**Prompt**: What you return must match the entries exactly, except that the pictures are gone.

**Data supplied**:
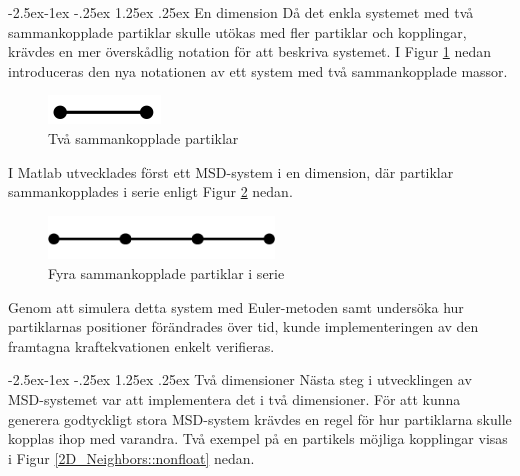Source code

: \documentclass[a4paper,12pt,oneside,final,swedish]{extarticle}
\makeatletter
\renewcommand\paragraph{\@startsection{paragraph}{4}{\z@}%
            {-2.5ex\@plus -1ex \@minus -.25ex}%
            {1.25ex \@plus .25ex}%
            {\normalfont\normalsize\bfseries}}
\makeatother
\begin{document}
\paragraph{En dimension}
Då det enkla systemet med två sammankopplade partiklar skulle utökas med fler partiklar och kopplingar, krävdes en mer överskådlig notation för att beskriva systemet. 
I Figur \ref{2D_simple::nonfloat} nedan introduceras den nya notationen av ett system med två sammankopplade massor.

\begin{figure}[h!]
  \begin{center}
    \includegraphics[width=3cm]{Bilder/2D_simple.png} 
  \end{center}
  \caption{Två sammankopplade partiklar}
  \label{2D_simple::nonfloat}
\end{figure}
\noindent I Matlab utvecklades först ett MSD-system i en dimension, där partiklar sammankopplades i serie enligt Figur \ref{simple1D4::nonfloat} nedan.
\begin{figure}[h!]
  \begin{center}
    \includegraphics[width=6cm]{Bilder/simple1D4.png} 
  \end{center}
  \caption{Fyra sammankopplade partiklar i serie}
  \label{simple1D4::nonfloat}
\end{figure}

Genom att simulera detta system med Euler-metoden samt undersöka hur partiklarnas positioner förändrades över tid, kunde implementeringen av den framtagna kraftekvationen enkelt verifieras.

\paragraph{Två dimensioner}
Nästa steg i utvecklingen av MSD-systemet var att implementera det i två dimensioner. För att kunna generera godtyckligt stora MSD-system krävdes en regel för hur partiklarna skulle kopplas ihop med varandra. Två exempel på en partikels möjliga kopplingar visas i Figur \ref{2D_Neighbors::nonfloat} nedan.
\end{document}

**Task solution**:
Source code

: \documentclass[a4paper,12pt,oneside,final,swedish]{extarticle}
\makeatletter
\renewcommand\paragraph{\@startsection{paragraph}{4}{\z@}%
            {-2.5ex\@plus -1ex \@minus -.25ex}%
            {1.25ex \@plus .25ex}%
            {\normalfont\normalsize\bfseries}}
\makeatother
\begin{document}
\paragraph{En dimension}
Då det enkla systemet med två sammankopplade partiklar skulle utökas med fler partiklar och kopplingar, krävdes en mer överskådlig notation för att beskriva systemet. 
I Figur \ref{2D_simple::nonfloat} nedan introduceras den nya notationen av ett system med två sammankopplade massor.

\begin{figure}[h!]
  \begin{center}
    \includegraphics[width=3cm]{Bilder/2D_simple.png} 
  \end{center}
  \caption{Två sammankopplade partiklar}
  \label{2D_simple::nonfloat}
\end{figure}
\noindent I Matlab utvecklades först ett MSD-system i en dimension, där partiklar sammankopplades i serie enligt Figur \ref{simple1D4::nonfloat} nedan.
\begin{figure}[h!]
  \begin{center}
    \includegraphics[width=6cm]{Bilder/simple1D4.png} 
  \end{center}
  \caption{Fyra sammankopplade partiklar i serie}
  \label{simple1D4::nonfloat}
\end{figure}

Genom att simulera detta system med Euler-metoden samt undersöka hur partiklarnas positioner förändrades över tid, kunde implementeringen av den framtagna kraftekvationen enkelt verifieras.

\paragraph{Två dimensioner}
Nästa steg i utvecklingen av MSD-systemet var att implementera det i två dimensioner. För att kunna generera godtyckligt stora MSD-system krävdes en regel för hur partiklarna skulle kopplas ihop med varandra. Två exempel på en partikels möjliga kopplingar visas i Figur \ref{2D_Neighbors::nonfloat} nedan.
\end{document}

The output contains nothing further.